§ **RECORDS SUPPLIED**

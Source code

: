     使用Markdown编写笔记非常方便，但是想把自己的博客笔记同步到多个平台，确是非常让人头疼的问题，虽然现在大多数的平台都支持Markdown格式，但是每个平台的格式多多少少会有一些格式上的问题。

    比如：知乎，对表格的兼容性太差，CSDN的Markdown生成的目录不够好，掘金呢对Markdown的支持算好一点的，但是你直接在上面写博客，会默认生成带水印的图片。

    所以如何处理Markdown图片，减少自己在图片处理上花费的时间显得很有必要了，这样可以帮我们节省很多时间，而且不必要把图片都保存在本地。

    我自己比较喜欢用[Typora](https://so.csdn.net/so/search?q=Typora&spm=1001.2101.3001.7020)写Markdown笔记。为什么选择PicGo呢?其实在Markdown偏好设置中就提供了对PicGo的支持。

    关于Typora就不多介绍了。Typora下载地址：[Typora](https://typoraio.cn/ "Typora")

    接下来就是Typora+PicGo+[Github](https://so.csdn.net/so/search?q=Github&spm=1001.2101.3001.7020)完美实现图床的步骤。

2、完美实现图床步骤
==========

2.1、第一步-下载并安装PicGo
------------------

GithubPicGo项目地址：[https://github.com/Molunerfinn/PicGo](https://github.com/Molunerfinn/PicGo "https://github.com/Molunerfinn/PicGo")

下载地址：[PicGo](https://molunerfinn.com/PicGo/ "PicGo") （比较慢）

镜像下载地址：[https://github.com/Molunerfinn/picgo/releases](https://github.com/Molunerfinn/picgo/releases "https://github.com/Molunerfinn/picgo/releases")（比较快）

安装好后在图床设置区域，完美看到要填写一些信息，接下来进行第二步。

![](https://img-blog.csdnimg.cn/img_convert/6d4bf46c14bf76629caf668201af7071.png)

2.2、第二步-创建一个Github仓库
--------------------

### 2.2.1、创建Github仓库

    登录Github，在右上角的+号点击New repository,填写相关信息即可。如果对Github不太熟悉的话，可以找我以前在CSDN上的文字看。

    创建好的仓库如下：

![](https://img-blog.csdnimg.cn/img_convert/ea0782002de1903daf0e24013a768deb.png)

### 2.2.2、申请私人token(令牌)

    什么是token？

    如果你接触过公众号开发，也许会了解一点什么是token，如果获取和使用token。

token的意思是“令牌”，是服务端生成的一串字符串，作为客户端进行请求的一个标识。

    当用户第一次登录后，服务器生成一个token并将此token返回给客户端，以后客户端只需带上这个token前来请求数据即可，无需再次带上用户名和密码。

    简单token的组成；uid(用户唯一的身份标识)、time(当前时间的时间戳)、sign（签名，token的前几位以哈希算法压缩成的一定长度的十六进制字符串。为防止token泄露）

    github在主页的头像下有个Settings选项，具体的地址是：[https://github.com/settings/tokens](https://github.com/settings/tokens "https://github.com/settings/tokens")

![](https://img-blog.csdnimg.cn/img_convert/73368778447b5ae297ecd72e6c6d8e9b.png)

§ **WHAT IS NEEDED**
Above are records; repeat only the lines starting at the line with "所以如何处理Markdown" and ending at the line with "关于Typora就不多介绍了", exactly as they appear, both included.

§ **SOLUTION TO THIS TASK**
    所以如何处理Markdown图片，减少自己在图片处理上花费的时间显得很有必要了，这样可以帮我们节省很多时间，而且不必要把图片都保存在本地。

    我自己比较喜欢用[Typora](https://so.csdn.net/so/search?q=Typora&spm=1001.2101.3001.7020)写Markdown笔记。为什么选择PicGo呢?其实在Markdown偏好设置中就提供了对PicGo的支持。

    关于Typora就不多介绍了。Typora下载地址：[Typora](https://typoraio.cn/ "Typora")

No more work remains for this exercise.